Identify all lines of the data containing the string "this" and copy them.

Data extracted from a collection
***
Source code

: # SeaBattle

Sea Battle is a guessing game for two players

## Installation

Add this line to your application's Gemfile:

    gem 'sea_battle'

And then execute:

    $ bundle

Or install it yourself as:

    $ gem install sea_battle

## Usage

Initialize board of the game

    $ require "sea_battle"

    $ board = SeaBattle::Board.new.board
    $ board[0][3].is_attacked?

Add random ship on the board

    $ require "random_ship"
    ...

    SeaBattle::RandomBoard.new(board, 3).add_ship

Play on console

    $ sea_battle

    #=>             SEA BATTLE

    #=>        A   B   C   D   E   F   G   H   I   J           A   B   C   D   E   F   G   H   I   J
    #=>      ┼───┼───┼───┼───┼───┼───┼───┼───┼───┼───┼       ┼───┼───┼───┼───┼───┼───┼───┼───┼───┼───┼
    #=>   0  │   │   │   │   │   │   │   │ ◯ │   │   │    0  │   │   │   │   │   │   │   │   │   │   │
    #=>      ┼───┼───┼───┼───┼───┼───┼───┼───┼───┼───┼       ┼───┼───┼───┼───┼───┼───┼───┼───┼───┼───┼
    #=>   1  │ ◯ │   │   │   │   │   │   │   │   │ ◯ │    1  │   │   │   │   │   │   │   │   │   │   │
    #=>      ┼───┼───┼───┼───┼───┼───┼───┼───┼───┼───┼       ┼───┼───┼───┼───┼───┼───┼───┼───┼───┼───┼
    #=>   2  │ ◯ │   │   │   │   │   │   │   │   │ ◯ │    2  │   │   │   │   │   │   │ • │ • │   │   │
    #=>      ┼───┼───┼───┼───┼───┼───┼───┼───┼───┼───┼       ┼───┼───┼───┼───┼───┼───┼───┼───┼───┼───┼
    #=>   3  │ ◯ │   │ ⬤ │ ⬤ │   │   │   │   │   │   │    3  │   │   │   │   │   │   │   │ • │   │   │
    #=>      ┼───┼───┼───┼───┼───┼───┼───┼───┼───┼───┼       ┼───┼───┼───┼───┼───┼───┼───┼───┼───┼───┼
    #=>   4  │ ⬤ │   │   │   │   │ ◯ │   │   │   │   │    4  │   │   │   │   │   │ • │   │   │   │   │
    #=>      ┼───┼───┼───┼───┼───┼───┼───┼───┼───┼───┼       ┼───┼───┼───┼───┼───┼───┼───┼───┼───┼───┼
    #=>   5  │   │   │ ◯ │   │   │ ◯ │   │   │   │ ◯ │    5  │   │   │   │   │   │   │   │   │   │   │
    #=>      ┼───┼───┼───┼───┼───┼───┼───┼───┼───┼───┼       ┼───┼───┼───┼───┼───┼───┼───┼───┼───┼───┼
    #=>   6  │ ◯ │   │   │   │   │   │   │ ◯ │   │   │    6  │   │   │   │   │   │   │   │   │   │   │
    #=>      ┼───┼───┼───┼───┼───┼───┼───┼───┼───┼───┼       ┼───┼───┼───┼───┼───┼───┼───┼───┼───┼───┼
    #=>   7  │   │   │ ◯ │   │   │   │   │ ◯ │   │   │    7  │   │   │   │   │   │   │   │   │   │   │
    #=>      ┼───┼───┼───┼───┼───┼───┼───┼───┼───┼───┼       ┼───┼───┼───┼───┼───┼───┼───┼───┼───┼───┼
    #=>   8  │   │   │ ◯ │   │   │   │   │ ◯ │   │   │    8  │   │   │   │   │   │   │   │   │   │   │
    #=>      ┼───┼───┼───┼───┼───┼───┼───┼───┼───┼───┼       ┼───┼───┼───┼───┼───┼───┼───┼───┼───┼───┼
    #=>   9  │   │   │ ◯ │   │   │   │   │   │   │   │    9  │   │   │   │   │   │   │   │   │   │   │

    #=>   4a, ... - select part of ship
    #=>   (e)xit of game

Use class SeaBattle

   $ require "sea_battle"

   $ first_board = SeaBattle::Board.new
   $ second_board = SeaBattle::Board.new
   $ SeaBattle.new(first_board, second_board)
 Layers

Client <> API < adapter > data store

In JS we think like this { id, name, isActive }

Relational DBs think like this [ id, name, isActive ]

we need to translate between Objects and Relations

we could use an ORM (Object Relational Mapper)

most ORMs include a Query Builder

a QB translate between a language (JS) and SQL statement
***
RESPONSE TO THE TASK:
Add this line to your application's Gemfile:
In JS we think like this { id, name, isActive }
Relational DBs think like this [ id, name, isActive ]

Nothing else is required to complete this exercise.